# Exercise objective
Identify all lines below that hold "Garam" and collect them.

Saved data entries
● ● ● ● ●

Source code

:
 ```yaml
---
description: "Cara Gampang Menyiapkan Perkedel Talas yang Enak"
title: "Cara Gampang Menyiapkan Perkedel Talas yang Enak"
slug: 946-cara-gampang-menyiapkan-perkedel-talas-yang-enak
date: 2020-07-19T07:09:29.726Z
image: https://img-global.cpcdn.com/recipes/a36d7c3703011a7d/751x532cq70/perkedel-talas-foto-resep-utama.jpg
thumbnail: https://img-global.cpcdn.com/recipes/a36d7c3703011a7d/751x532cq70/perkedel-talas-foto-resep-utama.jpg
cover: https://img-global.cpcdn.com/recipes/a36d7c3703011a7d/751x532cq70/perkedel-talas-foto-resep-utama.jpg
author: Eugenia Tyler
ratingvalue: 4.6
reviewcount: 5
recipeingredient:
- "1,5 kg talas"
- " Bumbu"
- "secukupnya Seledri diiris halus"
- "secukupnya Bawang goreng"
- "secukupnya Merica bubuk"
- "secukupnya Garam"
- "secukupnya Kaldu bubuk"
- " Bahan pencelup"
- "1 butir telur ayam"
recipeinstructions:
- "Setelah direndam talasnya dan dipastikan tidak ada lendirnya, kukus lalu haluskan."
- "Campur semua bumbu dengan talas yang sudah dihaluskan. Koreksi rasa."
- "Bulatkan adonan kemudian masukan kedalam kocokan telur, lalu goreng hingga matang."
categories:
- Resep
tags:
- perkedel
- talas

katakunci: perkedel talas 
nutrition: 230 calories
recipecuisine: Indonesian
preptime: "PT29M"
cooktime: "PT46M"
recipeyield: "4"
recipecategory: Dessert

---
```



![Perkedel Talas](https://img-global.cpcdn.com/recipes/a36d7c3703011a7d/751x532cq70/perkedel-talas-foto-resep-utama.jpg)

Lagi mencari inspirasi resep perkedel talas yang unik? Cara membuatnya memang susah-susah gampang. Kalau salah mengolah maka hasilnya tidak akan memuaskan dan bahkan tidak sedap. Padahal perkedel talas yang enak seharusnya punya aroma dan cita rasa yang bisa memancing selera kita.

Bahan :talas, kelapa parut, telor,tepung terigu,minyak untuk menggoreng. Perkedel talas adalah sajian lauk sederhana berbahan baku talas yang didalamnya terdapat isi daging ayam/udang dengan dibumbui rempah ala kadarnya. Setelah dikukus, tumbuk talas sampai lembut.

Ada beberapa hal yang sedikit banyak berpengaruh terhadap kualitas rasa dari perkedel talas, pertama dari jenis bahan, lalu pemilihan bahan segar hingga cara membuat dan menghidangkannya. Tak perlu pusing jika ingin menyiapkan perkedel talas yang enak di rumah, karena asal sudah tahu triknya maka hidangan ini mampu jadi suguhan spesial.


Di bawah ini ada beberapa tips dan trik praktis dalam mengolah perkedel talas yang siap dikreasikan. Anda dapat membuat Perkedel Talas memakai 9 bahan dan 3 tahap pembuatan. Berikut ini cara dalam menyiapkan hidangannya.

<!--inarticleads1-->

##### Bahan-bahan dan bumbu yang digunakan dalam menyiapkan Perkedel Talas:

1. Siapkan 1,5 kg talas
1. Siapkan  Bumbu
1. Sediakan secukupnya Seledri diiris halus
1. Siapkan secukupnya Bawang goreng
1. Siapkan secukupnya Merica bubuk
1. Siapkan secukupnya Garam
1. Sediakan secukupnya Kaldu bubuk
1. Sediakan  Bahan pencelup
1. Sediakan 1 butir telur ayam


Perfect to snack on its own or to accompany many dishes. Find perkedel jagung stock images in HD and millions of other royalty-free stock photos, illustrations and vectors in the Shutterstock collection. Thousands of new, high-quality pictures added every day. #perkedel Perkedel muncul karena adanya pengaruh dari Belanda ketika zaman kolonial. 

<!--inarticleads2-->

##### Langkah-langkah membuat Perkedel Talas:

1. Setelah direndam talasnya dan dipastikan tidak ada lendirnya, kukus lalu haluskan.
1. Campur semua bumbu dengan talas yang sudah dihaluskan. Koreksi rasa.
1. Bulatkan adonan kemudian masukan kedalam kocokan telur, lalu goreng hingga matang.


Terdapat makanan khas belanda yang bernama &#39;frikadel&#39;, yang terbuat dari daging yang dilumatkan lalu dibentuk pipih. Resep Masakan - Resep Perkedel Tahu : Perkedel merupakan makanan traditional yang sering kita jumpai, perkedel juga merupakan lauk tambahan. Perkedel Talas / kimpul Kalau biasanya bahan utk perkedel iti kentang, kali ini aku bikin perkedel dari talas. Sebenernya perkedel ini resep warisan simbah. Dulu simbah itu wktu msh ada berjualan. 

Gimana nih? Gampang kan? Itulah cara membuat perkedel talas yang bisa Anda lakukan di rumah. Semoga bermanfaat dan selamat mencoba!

● ● ● ● ●

# Problem solution
- "secukupnya Garam"
1. Siapkan secukupnya Garam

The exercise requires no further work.